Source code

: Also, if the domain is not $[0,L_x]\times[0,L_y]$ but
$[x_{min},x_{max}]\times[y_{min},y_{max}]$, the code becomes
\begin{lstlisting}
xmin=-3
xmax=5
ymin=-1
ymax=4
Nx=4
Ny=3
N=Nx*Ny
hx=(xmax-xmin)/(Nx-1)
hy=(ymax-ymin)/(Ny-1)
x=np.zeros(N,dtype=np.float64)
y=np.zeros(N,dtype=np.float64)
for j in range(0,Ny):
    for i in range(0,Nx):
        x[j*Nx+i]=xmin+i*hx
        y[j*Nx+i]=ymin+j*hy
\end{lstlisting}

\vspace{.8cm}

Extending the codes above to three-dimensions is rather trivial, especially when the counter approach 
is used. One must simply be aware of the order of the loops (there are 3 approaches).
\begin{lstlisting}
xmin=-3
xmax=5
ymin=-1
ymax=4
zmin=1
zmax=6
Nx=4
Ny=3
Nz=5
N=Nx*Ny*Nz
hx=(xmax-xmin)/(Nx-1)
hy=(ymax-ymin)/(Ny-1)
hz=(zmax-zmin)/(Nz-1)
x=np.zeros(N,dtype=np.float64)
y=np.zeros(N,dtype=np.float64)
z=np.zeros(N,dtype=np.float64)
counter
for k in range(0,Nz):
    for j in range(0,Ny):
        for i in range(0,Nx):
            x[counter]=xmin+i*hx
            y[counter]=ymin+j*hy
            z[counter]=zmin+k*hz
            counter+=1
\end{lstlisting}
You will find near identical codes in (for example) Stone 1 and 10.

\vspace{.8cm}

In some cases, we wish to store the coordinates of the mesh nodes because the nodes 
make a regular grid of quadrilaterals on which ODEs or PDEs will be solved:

:::

EXERCISE:
Please make the answer a complete, exact reproduction of the records.

RESULT OF THE EXERCISE:
Source code

: Also, if the domain is not $[0,L_x]\times[0,L_y]$ but
$[x_{min},x_{max}]\times[y_{min},y_{max}]$, the code becomes
\begin{lstlisting}
xmin=-3
xmax=5
ymin=-1
ymax=4
Nx=4
Ny=3
N=Nx*Ny
hx=(xmax-xmin)/(Nx-1)
hy=(ymax-ymin)/(Ny-1)
x=np.zeros(N,dtype=np.float64)
y=np.zeros(N,dtype=np.float64)
for j in range(0,Ny):
    for i in range(0,Nx):
        x[j*Nx+i]=xmin+i*hx
        y[j*Nx+i]=ymin+j*hy
\end{lstlisting}

\vspace{.8cm}

Extending the codes above to three-dimensions is rather trivial, especially when the counter approach 
is used. One must simply be aware of the order of the loops (there are 3 approaches).
\begin{lstlisting}
xmin=-3
xmax=5
ymin=-1
ymax=4
zmin=1
zmax=6
Nx=4
Ny=3
Nz=5
N=Nx*Ny*Nz
hx=(xmax-xmin)/(Nx-1)
hy=(ymax-ymin)/(Ny-1)
hz=(zmax-zmin)/(Nz-1)
x=np.zeros(N,dtype=np.float64)
y=np.zeros(N,dtype=np.float64)
z=np.zeros(N,dtype=np.float64)
counter
for k in range(0,Nz):
    for j in range(0,Ny):
        for i in range(0,Nx):
            x[counter]=xmin+i*hx
            y[counter]=ymin+j*hy
            z[counter]=zmin+k*hz
            counter+=1
\end{lstlisting}
You will find near identical codes in (for example) Stone 1 and 10.

\vspace{.8cm}

In some cases, we wish to store the coordinates of the mesh nodes because the nodes 
make a regular grid of quadrilaterals on which ODEs or PDEs will be solved:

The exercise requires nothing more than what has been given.